Malliavin-Mancino estimators implemented with non-uniform fast Fourier transforms: https://arxiv.org/abs/2003.02842
Fourier instantaneous estimators and the Epps effect: https://arxiv.org/abs/2007.03453
Using the Epps effect to detect discrete data generating processes: https://arxiv.org/abs/2005.10568

Datasets used in the dissertation: Link1 and Link2

Steps for Replication:

First, the code must be downloaded/cloned. Next, download the datasets from ZivaHub and place the CSV files into the folder /Real Data. Each of the results in the dissertation have the script file associated that produces the result. Before running the script ensure that the directory is changed. Currently the directories are set as: cd("/Users/patrickchang1/PCEPTG-MSC"). Change this to where you have stored the file PCEPTG-MSC. Now it is a simple matter of running the script file to reproduce the results. Note that for the results that have a long compute time, I have stored the results in /Computed Data so that the figures and tables can be reproduced without the long run time.

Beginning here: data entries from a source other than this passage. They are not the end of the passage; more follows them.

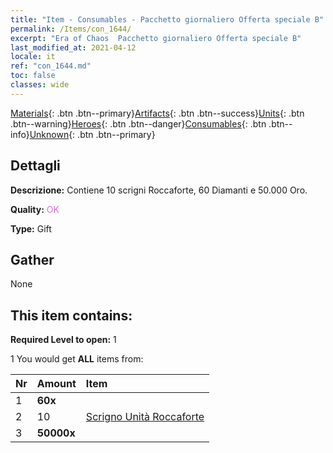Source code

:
 ```yaml
---
title: "Item - Consumables - Pacchetto giornaliero Offerta speciale B"
permalink: /Items/con_1644/
excerpt: "Era of Chaos  Pacchetto giornaliero Offerta speciale B"
last_modified_at: 2021-04-12
locale: it
ref: "con_1644.md"
toc: false
classes: wide
---
```

 [Materials](/it/Items/){: .btn .btn--primary}[Artifacts](/it/Items/Artifacts/){: .btn .btn--success}[Units](/it/Items/Units/){: .btn .btn--warning}[Heroes](/it/Items/Heroes/){: .btn .btn--danger}[Consumables](/it/Items/Consumables/){: .btn .btn--info}[Unknown](/it/Items/Unknown/){: .btn .btn--primary}

## Dettagli
 **Descrizione:** Contiene 10 scrigni Roccaforte, 60 Diamanti e 50.000 Oro.

 **Quality:** <span style="color: #DA70D6">OK</span>

 **Type:** Gift

## Gather

  None

## This item contains:

 **Required Level to open:** 1

 1 You would get **ALL** items  from:

  | Nr | Amount |     Item    |
  |:---|:-------|:------------|
  | 1 |  **60x** | <i class="fas fa-gem"/> |  | 
  | 2 | 10 | [Scrigno Unità Roccaforte](/it/Items/con_1272/) | 
  | 3 |  **50000x** | <i class="fas fa-coins"/> |  | 
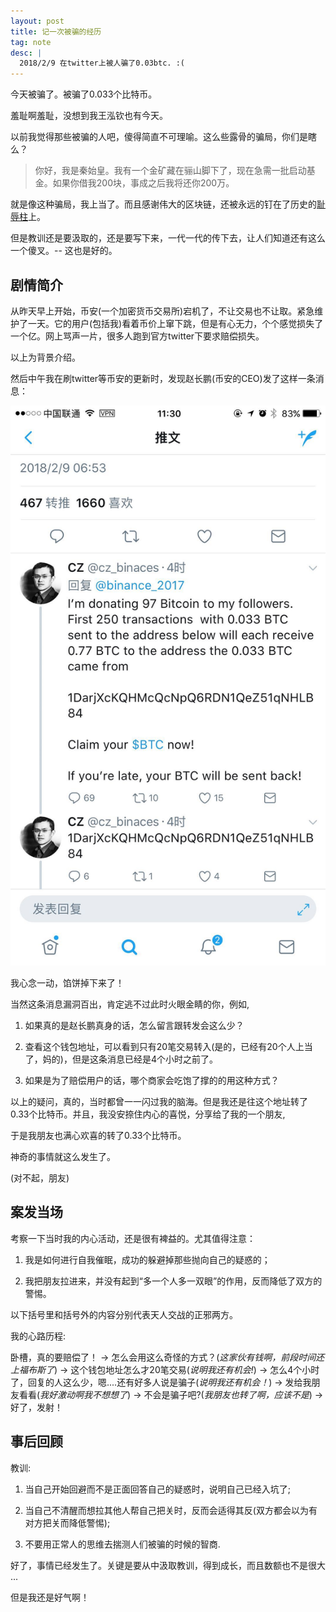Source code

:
 ```yaml
---
layout: post
title: 记一次被骗的经历
tag: note
desc: |
  2018/2/9 在twitter上被人骗了0.03btc. :(
---
```


今天被骗了。被骗了0.033个比特币。

羞耻啊羞耻，没想到我王泓钦也有今天。

以前我觉得那些被骗的人吧，傻得简直不可理喻。这么些露骨的骗局，你们是瞎么？

> 你好，我是秦始皇。我有一个金矿藏在骊山脚下了，现在急需一批启动基金。如果你借我200块，事成之后我将还你200万。

就是像这种骗局，我上当了。而且感谢伟大的区块链，还被永远的钉在了历史的[耻辱柱](https://www.blocktrail.com/BTC/tx/9078bf9e9865bfa6381565a78010b6f16a79e45c32a34606219693856979276b)上。

但是教训还是要汲取的，还是要写下来，一代一代的传下去，让人们知道还有这么一个傻叉。-- 这也是好的。

## 剧情简介

从昨天早上开始，币安(一个加密货币交易所)宕机了，不让交易也不让取。紧急维护了一天。它的用户(包括我)看着币价上窜下跳，但是有心无力，个个感觉损失了一个亿。网上骂声一片，很多人跑到官方twitter下要求赔偿损失。

以上为背景介绍。

然后中午我在刷twitter等币安的更新时，发现赵长鹏(币安的CEO)发了这样一条消息：

![](/assets/images/scam.jpeg)

我心念一动，馅饼掉下来了！

当然这条消息漏洞百出，肯定逃不过此时火眼金睛的你，例如,

1.  如果真的是赵长鹏真身的话，怎么留言跟转发会这么少？

2. 查看这个钱包地址，可以看到只有20笔交易转入(是的，已经有20个人上当了，妈的)，但是这条消息已经是4个小时之前了。

3. 如果是为了赔偿用户的话，哪个商家会吃饱了撑的的用这种方式？

以上的疑问，真的，当时都曾一一闪过我的脑海。但是我还是往这个地址转了0.33个比特币。并且，我没安捺住内心的喜悦，分享给了我的一个朋友,

于是我朋友也满心欢喜的转了0.33个比特币。

神奇的事情就这么发生了。

(对不起，朋友)

## 案发当场

考察一下当时我的内心活动，还是很有裨益的。尤其值得注意：

1. 我是如何进行自我催眠，成功的躲避掉那些抛向自己的疑惑的；

2. 我把朋友拉进来，并没有起到“多一个人多一双眼”的作用，反而降低了双方的警惕。

以下括号里和括号外的内容分别代表天人交战的正邪两方。


我的心路历程:


卧槽，真的要赔偿了！ ->  怎么会用这么奇怪的方式？(*这家伙有钱啊，前段时间还上福布斯了*)  -> 这个钱包地址怎么才20笔交易(*说明我还有机会!*) ->   怎么4个小时了，回复的人这么少，嗯....还有好多人说是骗子(*说明我还有机会！*) -> 发给我朋友看看(*我好激动啊我不想想了*) -> 不会是骗子吧?(*我朋友也转了啊，应该不是*) -> 好了，发射！



## 事后回顾

教训:

1) 当自己开始回避而不是正面回答自己的疑惑时，说明自己已经入坑了;

2) 当自己不清醒而想拉其他人帮自己把关时，反而会适得其反(双方都会以为有对方把关而降低警惕);

3) 不要用正常人的思维去揣测人们被骗的时候的智商.


好了，事情已经发生了。关键是要从中汲取教训，得到成长，而且数额也不是很大 ...

但是我还是好气啊！





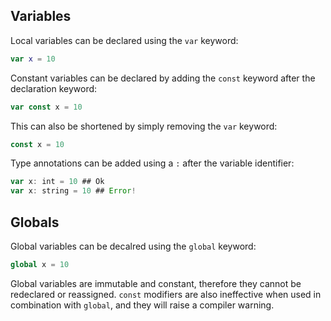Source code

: ## Variables

Local variables can be declared using the `var` keyword: 
```swift
var x = 10
```

Constant variables can be declared by adding the `const` keyword after the declaration keyword:
```js
var const x = 10
```

This can also be shortened by simply removing the `var` keyword:
```js
const x = 10
```

Type annotations can be added using a `:` after the variable identifier:
```js
var x: int = 10 ## Ok
var x: string = 10 ## Error!
```

## Globals

Global variables can be decalred using the `global` keyword:
```py
global x = 10
```

Global variables are immutable and constant, therefore they cannot be redeclared or reassigned. `const` modifiers are also ineffective when used in combination with `global`, and they will raise a compiler warning.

Using the functions for other purposes:

NUFFT

The functions include the 1-Dimensional Type 1 non-uniform fast Fourier transforms using three types of kernels. These functions can be found under the folder \Functions\NUFFT.

The functions require four input variables:

cj: vector of source strength,
xj: vector of source points,
M: the number of Fourier coefficients you want returned (integer), and
tol: the precision requested

Example

include("Functions/NUFFT/NUFFT-FGG.jl")
include("Functions/NUFFT/NUFFT-KB.jl")
include("Functions/NUFFT/NUFFT-ES.jl")

# Simulate some non-uniform data
nj = 10
x = (collect(0:nj-1) + 0.5 .* rand(nj))
xj = (x .- minimum(x)) .* (2*pi / (maximum(x) - minimum(x))) 	# Re-scale s.t. xj \in [0, 2\pi]
cj = rand(nj) + 0im*rand(nj)

# Parameter settings
M = 11 # Output size
tol = 10^-12 # Tolerance

# Output 
fk_G = NUFFTFGG(cj, xj, M, tol)   # Gaussian kernel
fk_KB = NUFFTKB(cj, xj, M, tol)   # Kaiser-Bessel kernel
fk_ES = NUFFTES(cj, xj, M, tol)   # Exponential of semi-circle kernel

Integrated estimators

Malliavin-Mancino integrated estimators using NUFFTs

The implementation is performed using two representations: the Dirichlet and the Fejér. Both representations require two input variables:

p: (nxD) matrix of prices, with non-trade times represented as NaNs,
t: (nxD) corresponding matrix of trade times, with non-trade times represented as NaNs,

and two optional input variables:

N: (optional input) for the number of Fourier coefficients used in the convolution of the Malliavin-Mancino estimator (integer) - defaults to the Nyquist frequency,
tol: tolerance requested - defaults to 10^-12.

Example

include("Functions/Correlation Estimators/Dirichlet/NUFFTcorrDK-FGG.jl")
include("Functions/Correlation Estimators/Fejer/NUFFTcorrFK-FGG.jl")
include("Functions/SDEs/GBM.jl")

# Create some data
mu = [0.01/86400, 0.01/86400]
sigma = [0.1/86400 sqrt(0.1/86400)*0.35*sqrt(0.2/86400);
        sqrt(0.1/86400)*0.35*sqrt(0.2/86400) 0.2/86400]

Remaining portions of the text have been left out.